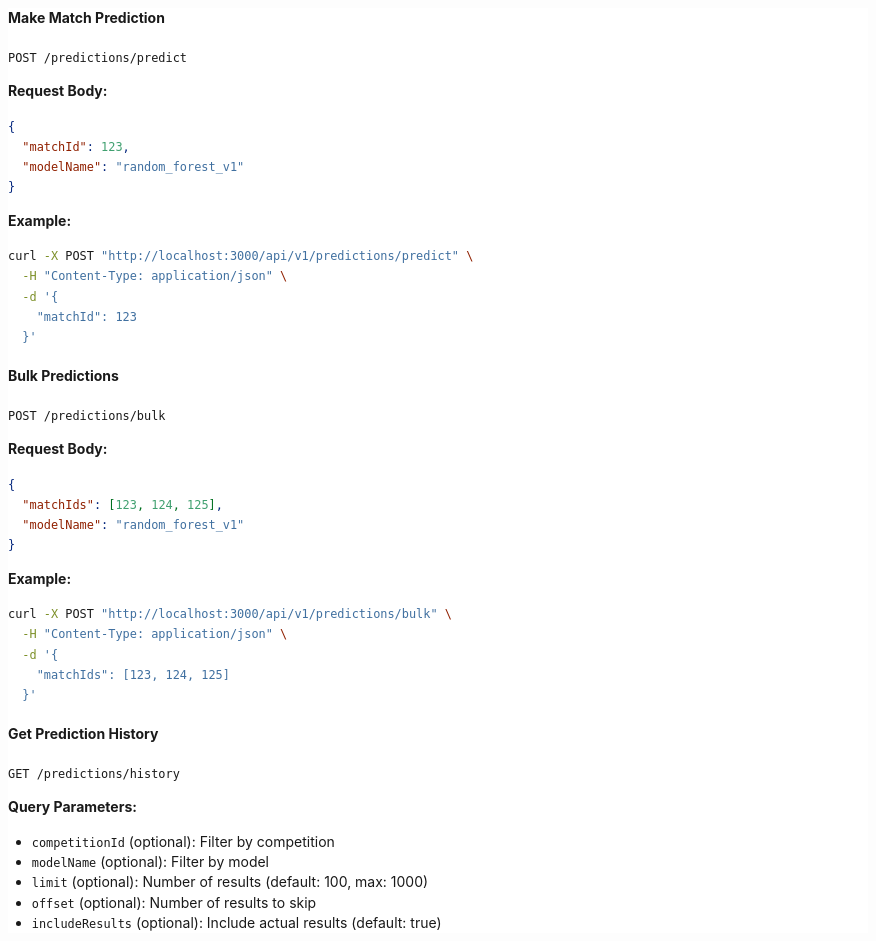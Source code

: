 #### Make Match Prediction
```bash
POST /predictions/predict
```

**Request Body:**
```json
{
  "matchId": 123,
  "modelName": "random_forest_v1"
}
```

**Example:**
```bash
curl -X POST "http://localhost:3000/api/v1/predictions/predict" \
  -H "Content-Type: application/json" \
  -d '{
    "matchId": 123
  }'
```

#### Bulk Predictions
```bash
POST /predictions/bulk
```

**Request Body:**
```json
{
  "matchIds": [123, 124, 125],
  "modelName": "random_forest_v1"
}
```

**Example:**
```bash
curl -X POST "http://localhost:3000/api/v1/predictions/bulk" \
  -H "Content-Type: application/json" \
  -d '{
    "matchIds": [123, 124, 125]
  }'
```

#### Get Prediction History
```bash
GET /predictions/history
```

**Query Parameters:**
- `competitionId` (optional): Filter by competition
- `modelName` (optional): Filter by model
- `limit` (optional): Number of results (default: 100, max: 1000)
- `offset` (optional): Number of results to skip
- `includeResults` (optional): Include actual results (default: true)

+===+

## Exercise directions
Copy each line above that has the word "optional".

## Task solution
- `competitionId` (optional): Filter by competition
- `modelName` (optional): Filter by model
- `limit` (optional): Number of results (default: 100, max: 1000)
- `offset` (optional): Number of results to skip
- `includeResults` (optional): Include actual results (default: true)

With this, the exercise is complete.